Bitcoin mining giant Bitmain has revealed the total hashrate of all its cryptocurrency mining hardware.
Contrary to previous concerns, the company only controls about 4% of the Bitcoin network hashing power according to the report.
As a part of a wider push for transparency, the mining giants have revealed that it will publish regular reports on the size of its in-house mining operations.
For the first time since its formation, Bitmain published its hashrate statistics to begin its push for transparency.
In its first publication, Bitmain claims that of all the mining power put into the Bitcoin network, the company is responsible for just 4% of all hashes.
Bitmain states that the company-owned (hardware) mines Bitcoin using three algorithms: SHA256 (1,692 PH/s), Ethash (339.7 GH/s), and Scrypt (44.2 GH/s).
These statistics released by Bitmain which are only present as of July may be positive but have been met with a lot of skepticism given past records.
The number in Bitmain’s report are unbelievably low given that about a month ago Bitmain made headlines as it was reported that other mining pools owned by the company – BTC.com and Antpool controlled an estimated 42% of the Bitcoin hash rate.
What can be deduced from Bitmain’s claims is that theoretically, the mining giants have become a force to reckon with through the distribution of hardware mining devices rather than through its mining pools.

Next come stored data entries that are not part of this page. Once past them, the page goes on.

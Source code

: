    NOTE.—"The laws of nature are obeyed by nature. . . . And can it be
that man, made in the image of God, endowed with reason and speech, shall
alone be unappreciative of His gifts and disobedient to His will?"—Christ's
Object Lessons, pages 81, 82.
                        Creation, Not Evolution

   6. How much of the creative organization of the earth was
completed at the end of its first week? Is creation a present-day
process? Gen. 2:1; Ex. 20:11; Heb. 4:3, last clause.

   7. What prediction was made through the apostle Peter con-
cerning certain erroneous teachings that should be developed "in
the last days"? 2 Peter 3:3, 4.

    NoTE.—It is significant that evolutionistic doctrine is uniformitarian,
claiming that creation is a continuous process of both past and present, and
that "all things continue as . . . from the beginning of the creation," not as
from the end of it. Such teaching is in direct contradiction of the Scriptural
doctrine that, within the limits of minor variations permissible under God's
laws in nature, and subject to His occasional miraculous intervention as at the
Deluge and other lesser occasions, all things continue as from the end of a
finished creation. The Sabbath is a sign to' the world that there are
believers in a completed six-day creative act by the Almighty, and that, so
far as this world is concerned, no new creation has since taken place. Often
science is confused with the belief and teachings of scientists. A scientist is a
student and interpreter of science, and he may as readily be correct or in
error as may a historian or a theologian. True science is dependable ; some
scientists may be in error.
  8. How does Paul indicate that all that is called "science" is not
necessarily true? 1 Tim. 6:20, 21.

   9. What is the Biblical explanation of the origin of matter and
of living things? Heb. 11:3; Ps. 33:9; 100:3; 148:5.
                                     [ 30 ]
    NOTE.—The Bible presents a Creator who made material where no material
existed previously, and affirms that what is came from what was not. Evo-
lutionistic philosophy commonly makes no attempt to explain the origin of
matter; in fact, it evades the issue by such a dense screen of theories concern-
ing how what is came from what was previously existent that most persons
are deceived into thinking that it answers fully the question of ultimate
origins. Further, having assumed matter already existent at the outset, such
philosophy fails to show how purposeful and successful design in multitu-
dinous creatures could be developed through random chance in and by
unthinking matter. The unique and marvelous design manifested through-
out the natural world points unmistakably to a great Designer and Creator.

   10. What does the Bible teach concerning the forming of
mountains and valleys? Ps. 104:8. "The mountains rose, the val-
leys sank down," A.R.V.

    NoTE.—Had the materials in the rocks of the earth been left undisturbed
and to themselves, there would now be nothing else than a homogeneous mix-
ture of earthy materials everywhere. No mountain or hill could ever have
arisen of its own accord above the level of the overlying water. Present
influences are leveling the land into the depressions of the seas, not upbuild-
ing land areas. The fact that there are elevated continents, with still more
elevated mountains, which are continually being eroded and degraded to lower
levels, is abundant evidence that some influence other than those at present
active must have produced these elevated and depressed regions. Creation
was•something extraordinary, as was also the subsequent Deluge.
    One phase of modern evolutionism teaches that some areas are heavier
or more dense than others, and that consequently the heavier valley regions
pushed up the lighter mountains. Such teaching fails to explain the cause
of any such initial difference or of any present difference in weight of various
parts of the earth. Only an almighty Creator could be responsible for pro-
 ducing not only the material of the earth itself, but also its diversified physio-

Bitmain is infamous for being a notorious mining agency that dominates cryptocurrencies through its powerful mining hardware.

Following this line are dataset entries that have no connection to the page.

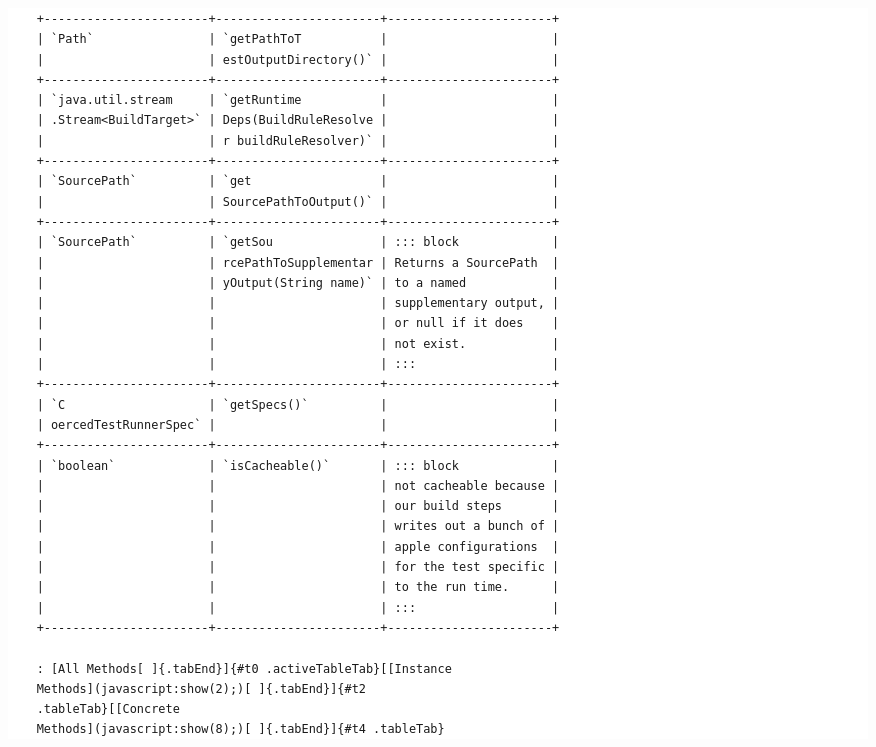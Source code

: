         +-----------------------+-----------------------+-----------------------+
        | `Path`                | `getPathToT           |                       |
        |                       | estOutputDirectory()` |                       |
        +-----------------------+-----------------------+-----------------------+
        | `java.util.stream     | `getRuntime           |                       |
        | .Stream<BuildTarget>` | Deps​(BuildRuleResolve |                       |
        |                       | r buildRuleResolver)` |                       |
        +-----------------------+-----------------------+-----------------------+
        | `SourcePath`          | `get                  |                       |
        |                       | SourcePathToOutput()` |                       |
        +-----------------------+-----------------------+-----------------------+
        | `SourcePath`          | `getSou               | ::: block             |
        |                       | rcePathToSupplementar | Returns a SourcePath  |
        |                       | yOutput​(String name)` | to a named            |
        |                       |                       | supplementary output, |
        |                       |                       | or null if it does    |
        |                       |                       | not exist.            |
        |                       |                       | :::                   |
        +-----------------------+-----------------------+-----------------------+
        | `C                    | `getSpecs()`          |                       |
        | oercedTestRunnerSpec` |                       |                       |
        +-----------------------+-----------------------+-----------------------+
        | `boolean`             | `isCacheable()`       | ::: block             |
        |                       |                       | not cacheable because |
        |                       |                       | our build steps       |
        |                       |                       | writes out a bunch of |
        |                       |                       | apple configurations  |
        |                       |                       | for the test specific |
        |                       |                       | to the run time.      |
        |                       |                       | :::                   |
        +-----------------------+-----------------------+-----------------------+

        : [All Methods[ ]{.tabEnd}]{#t0 .activeTableTab}[[Instance
        Methods](javascript:show(2);)[ ]{.tabEnd}]{#t2
        .tableTab}[[Concrete
        Methods](javascript:show(8);)[ ]{.tabEnd}]{#t4 .tableTab}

However, the company is taking efforts to ensure transparency of its operations and will now publish monthly data on which algorithms it is mining for itself and the total hashrate of Bitmain-owned hardware.
Still addressing the issue of transparency, the mining giants claim to have been “unfairly accused” of harboring secret mining operations.
Bitmain states that it has a “zero tolerance coverage” in opposition to mining with gear that has not been launched as it has been accused of in the past.
The Bitmain team stated:
“To put it plainly, we believe that communities served by Bitmain and its products should be supported and served as transparently as possible. Recent measures have included restricting order quantities, ensuring a first-paid-first-ship order of fulfillment, blocking IPs that we suspect to be hoarding, and publishing detailed shipping updates openly. Based on the encouraging results from these early efforts, as well as our continued dialogue with the broader cryptocurrency community, Bitmain is redoubling its commitment to business transparency.”
In the past, critics have accused Bitmain of mining empty blocks (empty blocks are blocks that containing no transactions aside from the Coinbase reward) for rising community congestion.
However, Bitmain denies that it purposely mines empty Bitcoin blocks.
The company also mentioned that it will examine any case where it seems that its mining pools produce an extreme fee of empty blocks and disclose the explanations to the public.
These disclosures come as a part of a wider push by Bitmain towards higher transparency in its operations, but there is a catch.
Bitmain recently raised $400 million at a $12 billion valuation, which makes the corporate ready to go public later this year on the Hong Kong Inventory Trade (HKEX).